Download The Dataset Of Every Publicly Available Reddit Comment

9 years ago

July 13, 2015 at 4:00 pm

Download The Dataset Of Every Publicly Available Reddit Comment

Redditor “Stuck_in_the_Matrix” has posted a torrent of what he claims is a dataset of every publicly available comment on Reddit.

That’s 1.7 billion comments total, with data about the author, subreddit, position in the comment tree, and comment score for each post. “This dataset is over 1 terabyte uncompressed, so this would be best for larger research projects,” wrote redditor and dataset compiler “Stuck_in_the_Matrix.”

The redditor first posted about the dataset on subreddit r/datasets (of course) on July 3, and with some help from other users, had set up a torrent by July 4. A smaller dataset, comprising just a month’s worth of comments, is also available as a torrent.

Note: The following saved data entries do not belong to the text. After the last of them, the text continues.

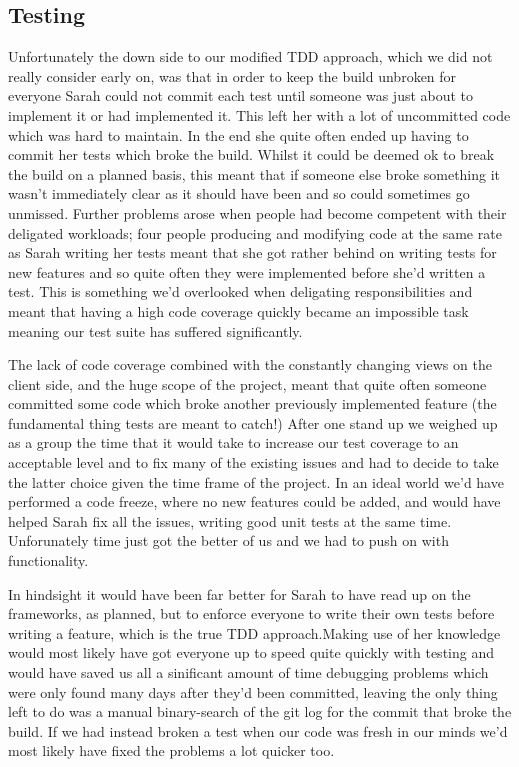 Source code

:\subsection{Testing}
  Unfortunately the down side to our modified TDD approach, which we did not really consider early on, was that in order to keep the build unbroken for everyone Sarah could not commit each test until someone was just about to implement it or had implemented it. This left her with a lot of uncommitted code which was hard to maintain. In the end she quite often ended up having to commit her tests which broke the build. Whilst it could be deemed ok to break the build on a planned basis, this meant that if someone else broke something it wasn't immediately clear as it should have been and so could sometimes go unmissed. Further problems arose when people had become competent with their deligated workloads; four people producing and modifying code at the same rate as Sarah writing her tests meant that she got rather behind on writing tests for new features and so quite often they were implemented before she'd written a test. This is something we'd overlooked when deligating responsibilities and meant that having a high code coverage quickly became an impossible task meaning our test suite has suffered significantly.

  The lack of code coverage combined with the constantly changing views on the client side, and the huge scope of the project, meant that quite often someone committed some code which broke another previously implemented feature (the fundamental thing tests are meant to catch!) After one stand up we weighed up as a group the time that it would take to increase our test coverage to an acceptable level and to fix many of the existing issues and had to decide to take the latter choice given the time frame of the project. In an ideal world we'd have performed a code freeze, where no new features could be added, and would have helped Sarah fix all the issues, writing good unit tests at the same time. Unforunately time just got the better of us and we had to push on with functionality.

  In hindsight it would have been far better for Sarah to have read up on the frameworks, as planned, but to enforce everyone to write their own tests before writing a feature, which is the true TDD approach.Making use of her knowledge would most likely have got everyone up to speed quite quickly with testing and would have saved us all a sinificant amount of time debugging problems which were only found many days after they'd been committed, leaving the only thing left to do was a manual binary-search of the git log for the commit that broke the build. If we had instead broken a test when our code was fresh in our minds we'd most likely have fixed the problems a lot quicker too. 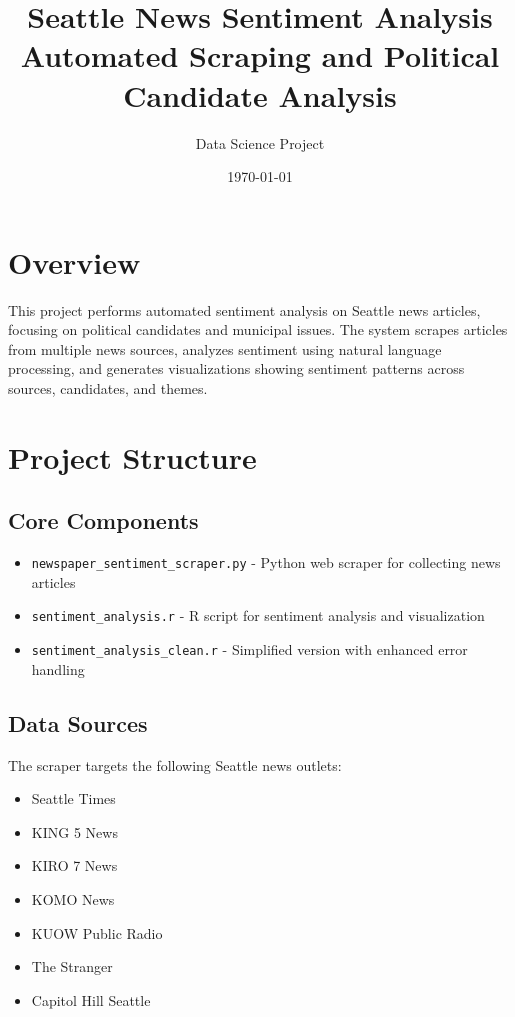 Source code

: \documentclass[11pt]{article}
\title{Seattle News Sentiment Analysis \\ Automated Scraping and Political Candidate Analysis}
\author{Data Science Project}
\date{\today}
\begin{document}
\maketitle

\section{Overview}

This project performs automated sentiment analysis on Seattle news articles, focusing on political candidates and municipal issues. The system scrapes articles from multiple news sources, analyzes sentiment using natural language processing, and generates visualizations showing sentiment patterns across sources, candidates, and themes.

\section{Project Structure}

\subsection{Core Components}

\begin{itemize}
    \item \texttt{newspaper\_sentiment\_scraper.py} - Python web scraper for collecting news articles
    \item \texttt{sentiment\_analysis.r} - R script for sentiment analysis and visualization
    \item \texttt{sentiment\_analysis\_clean.r} - Simplified version with enhanced error handling
\end{itemize}

\subsection{Data Sources}

The scraper targets the following Seattle news outlets:
\begin{itemize}
    \item Seattle Times
    \item KING 5 News
    \item KIRO 7 News
    \item KOMO News
    \item KUOW Public Radio
    \item The Stranger
    \item Capitol Hill Seattle
\end{itemize}
\end{document}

What could you do with all that data? “Give me 5 good data scientists and we can find the holy grail of karma!” said user “kill-init.”

Reddit user “mattrepl,” who identified themselves as a PhD student in machine learning and community dynamics, suggested that the dataset could be used to develop models of the flow of online conversations or the spread of Internet memes — a topic that sociologists have paid increasing attention to over the last few years. It could also be used to predict which subreddits or comment threads a user might participate in, which could help develop better recommendation systems.

All of that data is available through Reddit’s API, but according to other redditors in r/datasets, gathering it all would have been a dauntingly tedious task. “I’ve played with Reddit’s API some and have written crawlers to get data by user, sub, thread, etc. But it becomes prohibitive to get all the data if you have to continuously make requests for relatively small amounts of data and then piece them together,” wrote user “rePAN6517” in a comment.

And others are openly sceptical of the dataset. One commenter, “lost_file,” claimed, “Reddit has a policy for the amount of requests you can make per second. This dataset would have taken at least a year to compile. Something is fishy.”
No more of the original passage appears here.